TASK GOAL: Run through the records and show each line that includes the string "mejor".

RECORDED DATA:
=== Section Start ===

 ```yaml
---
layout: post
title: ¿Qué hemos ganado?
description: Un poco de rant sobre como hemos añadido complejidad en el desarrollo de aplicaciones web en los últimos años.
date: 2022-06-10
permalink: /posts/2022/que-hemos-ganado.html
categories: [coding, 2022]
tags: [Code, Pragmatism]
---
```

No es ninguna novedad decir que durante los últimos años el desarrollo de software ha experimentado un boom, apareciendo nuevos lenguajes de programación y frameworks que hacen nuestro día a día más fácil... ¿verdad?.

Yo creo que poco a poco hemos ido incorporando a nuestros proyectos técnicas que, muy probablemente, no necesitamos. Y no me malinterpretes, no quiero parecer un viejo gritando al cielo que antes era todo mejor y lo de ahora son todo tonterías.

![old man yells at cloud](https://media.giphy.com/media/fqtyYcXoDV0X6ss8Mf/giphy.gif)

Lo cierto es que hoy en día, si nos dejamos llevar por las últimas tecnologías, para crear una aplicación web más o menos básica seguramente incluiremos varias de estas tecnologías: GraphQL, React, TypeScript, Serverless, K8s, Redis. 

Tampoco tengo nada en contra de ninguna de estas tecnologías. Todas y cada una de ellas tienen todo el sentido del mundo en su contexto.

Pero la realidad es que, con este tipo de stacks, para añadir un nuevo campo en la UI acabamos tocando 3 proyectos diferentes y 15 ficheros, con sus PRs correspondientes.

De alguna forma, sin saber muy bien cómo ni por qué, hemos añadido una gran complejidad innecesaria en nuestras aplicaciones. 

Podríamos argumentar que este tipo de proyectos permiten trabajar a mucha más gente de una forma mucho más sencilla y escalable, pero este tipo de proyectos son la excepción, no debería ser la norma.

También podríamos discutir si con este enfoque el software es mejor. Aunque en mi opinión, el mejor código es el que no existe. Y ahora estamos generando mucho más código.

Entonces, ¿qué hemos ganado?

=== Section End ===

OUTPUT:
Yo creo que poco a poco hemos ido incorporando a nuestros proyectos técnicas que, muy probablemente, no necesitamos. Y no me malinterpretes, no quiero parecer un viejo gritando al cielo que antes era todo mejor y lo de ahora son todo tonterías.
También podríamos discutir si con este enfoque el software es mejor. Aunque en mi opinión, el mejor código es el que no existe. Y ahora estamos generando mucho más código.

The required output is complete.